**Data under study:**
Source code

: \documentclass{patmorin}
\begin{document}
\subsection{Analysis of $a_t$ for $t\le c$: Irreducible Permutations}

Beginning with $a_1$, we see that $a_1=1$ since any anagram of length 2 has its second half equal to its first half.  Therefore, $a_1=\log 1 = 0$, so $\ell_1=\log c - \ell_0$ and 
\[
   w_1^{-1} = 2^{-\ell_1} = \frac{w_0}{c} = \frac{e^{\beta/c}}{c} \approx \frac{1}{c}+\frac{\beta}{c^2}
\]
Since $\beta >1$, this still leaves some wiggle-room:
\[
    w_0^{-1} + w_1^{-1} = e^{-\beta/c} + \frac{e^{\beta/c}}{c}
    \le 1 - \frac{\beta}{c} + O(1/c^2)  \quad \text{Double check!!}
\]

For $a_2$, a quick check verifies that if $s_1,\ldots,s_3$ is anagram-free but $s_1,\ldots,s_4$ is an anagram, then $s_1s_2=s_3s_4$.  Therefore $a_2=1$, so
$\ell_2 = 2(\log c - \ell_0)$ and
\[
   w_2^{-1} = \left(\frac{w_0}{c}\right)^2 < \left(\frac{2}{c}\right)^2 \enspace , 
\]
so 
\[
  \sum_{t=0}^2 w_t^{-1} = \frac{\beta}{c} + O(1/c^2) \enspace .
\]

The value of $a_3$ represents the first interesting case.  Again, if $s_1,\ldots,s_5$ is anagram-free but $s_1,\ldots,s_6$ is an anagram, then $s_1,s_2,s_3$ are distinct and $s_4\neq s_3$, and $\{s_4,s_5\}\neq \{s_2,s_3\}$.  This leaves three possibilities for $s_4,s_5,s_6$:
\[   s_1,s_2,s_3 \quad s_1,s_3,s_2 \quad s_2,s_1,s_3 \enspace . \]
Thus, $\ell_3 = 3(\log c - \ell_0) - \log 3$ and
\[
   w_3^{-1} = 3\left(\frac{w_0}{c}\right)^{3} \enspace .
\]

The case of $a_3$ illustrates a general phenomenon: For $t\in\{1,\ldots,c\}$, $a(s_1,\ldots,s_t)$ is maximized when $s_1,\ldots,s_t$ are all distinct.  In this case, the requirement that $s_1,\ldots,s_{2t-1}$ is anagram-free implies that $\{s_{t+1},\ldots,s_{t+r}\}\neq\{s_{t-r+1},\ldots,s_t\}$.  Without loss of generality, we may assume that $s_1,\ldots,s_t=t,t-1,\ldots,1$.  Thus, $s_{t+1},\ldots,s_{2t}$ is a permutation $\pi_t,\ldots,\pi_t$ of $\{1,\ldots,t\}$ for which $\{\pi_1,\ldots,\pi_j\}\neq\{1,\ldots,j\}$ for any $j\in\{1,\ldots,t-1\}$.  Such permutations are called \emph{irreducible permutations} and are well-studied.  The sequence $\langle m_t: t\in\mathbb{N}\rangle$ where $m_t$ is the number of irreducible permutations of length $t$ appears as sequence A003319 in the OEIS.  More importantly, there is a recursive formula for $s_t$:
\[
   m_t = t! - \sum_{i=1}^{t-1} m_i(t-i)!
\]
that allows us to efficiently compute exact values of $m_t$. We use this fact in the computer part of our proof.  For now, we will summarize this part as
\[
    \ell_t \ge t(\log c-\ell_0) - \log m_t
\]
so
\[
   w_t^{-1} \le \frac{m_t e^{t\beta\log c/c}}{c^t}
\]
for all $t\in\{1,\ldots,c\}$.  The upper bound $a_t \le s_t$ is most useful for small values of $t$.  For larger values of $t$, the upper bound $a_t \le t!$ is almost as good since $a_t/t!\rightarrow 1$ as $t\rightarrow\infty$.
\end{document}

**What you should do:** Output every entry shown above, exactly.

**Finished task:**
Source code

: \documentclass{patmorin}
\begin{document}
\subsection{Analysis of $a_t$ for $t\le c$: Irreducible Permutations}

Beginning with $a_1$, we see that $a_1=1$ since any anagram of length 2 has its second half equal to its first half.  Therefore, $a_1=\log 1 = 0$, so $\ell_1=\log c - \ell_0$ and 
\[
   w_1^{-1} = 2^{-\ell_1} = \frac{w_0}{c} = \frac{e^{\beta/c}}{c} \approx \frac{1}{c}+\frac{\beta}{c^2}
\]
Since $\beta >1$, this still leaves some wiggle-room:
\[
    w_0^{-1} + w_1^{-1} = e^{-\beta/c} + \frac{e^{\beta/c}}{c}
    \le 1 - \frac{\beta}{c} + O(1/c^2)  \quad \text{Double check!!}
\]

For $a_2$, a quick check verifies that if $s_1,\ldots,s_3$ is anagram-free but $s_1,\ldots,s_4$ is an anagram, then $s_1s_2=s_3s_4$.  Therefore $a_2=1$, so
$\ell_2 = 2(\log c - \ell_0)$ and
\[
   w_2^{-1} = \left(\frac{w_0}{c}\right)^2 < \left(\frac{2}{c}\right)^2 \enspace , 
\]
so 
\[
  \sum_{t=0}^2 w_t^{-1} = \frac{\beta}{c} + O(1/c^2) \enspace .
\]

The value of $a_3$ represents the first interesting case.  Again, if $s_1,\ldots,s_5$ is anagram-free but $s_1,\ldots,s_6$ is an anagram, then $s_1,s_2,s_3$ are distinct and $s_4\neq s_3$, and $\{s_4,s_5\}\neq \{s_2,s_3\}$.  This leaves three possibilities for $s_4,s_5,s_6$:
\[   s_1,s_2,s_3 \quad s_1,s_3,s_2 \quad s_2,s_1,s_3 \enspace . \]
Thus, $\ell_3 = 3(\log c - \ell_0) - \log 3$ and
\[
   w_3^{-1} = 3\left(\frac{w_0}{c}\right)^{3} \enspace .
\]

The case of $a_3$ illustrates a general phenomenon: For $t\in\{1,\ldots,c\}$, $a(s_1,\ldots,s_t)$ is maximized when $s_1,\ldots,s_t$ are all distinct.  In this case, the requirement that $s_1,\ldots,s_{2t-1}$ is anagram-free implies that $\{s_{t+1},\ldots,s_{t+r}\}\neq\{s_{t-r+1},\ldots,s_t\}$.  Without loss of generality, we may assume that $s_1,\ldots,s_t=t,t-1,\ldots,1$.  Thus, $s_{t+1},\ldots,s_{2t}$ is a permutation $\pi_t,\ldots,\pi_t$ of $\{1,\ldots,t\}$ for which $\{\pi_1,\ldots,\pi_j\}\neq\{1,\ldots,j\}$ for any $j\in\{1,\ldots,t-1\}$.  Such permutations are called \emph{irreducible permutations} and are well-studied.  The sequence $\langle m_t: t\in\mathbb{N}\rangle$ where $m_t$ is the number of irreducible permutations of length $t$ appears as sequence A003319 in the OEIS.  More importantly, there is a recursive formula for $s_t$:
\[
   m_t = t! - \sum_{i=1}^{t-1} m_i(t-i)!
\]
that allows us to efficiently compute exact values of $m_t$. We use this fact in the computer part of our proof.  For now, we will summarize this part as
\[
    \ell_t \ge t(\log c-\ell_0) - \log m_t
\]
so
\[
   w_t^{-1} \le \frac{m_t e^{t\beta\log c/c}}{c^t}
\]
for all $t\in\{1,\ldots,c\}$.  The upper bound $a_t \le s_t$ is most useful for small values of $t$.  For larger values of $t$, the upper bound $a_t \le t!$ is almost as good since $a_t/t!\rightarrow 1$ as $t\rightarrow\infty$.
\end{document}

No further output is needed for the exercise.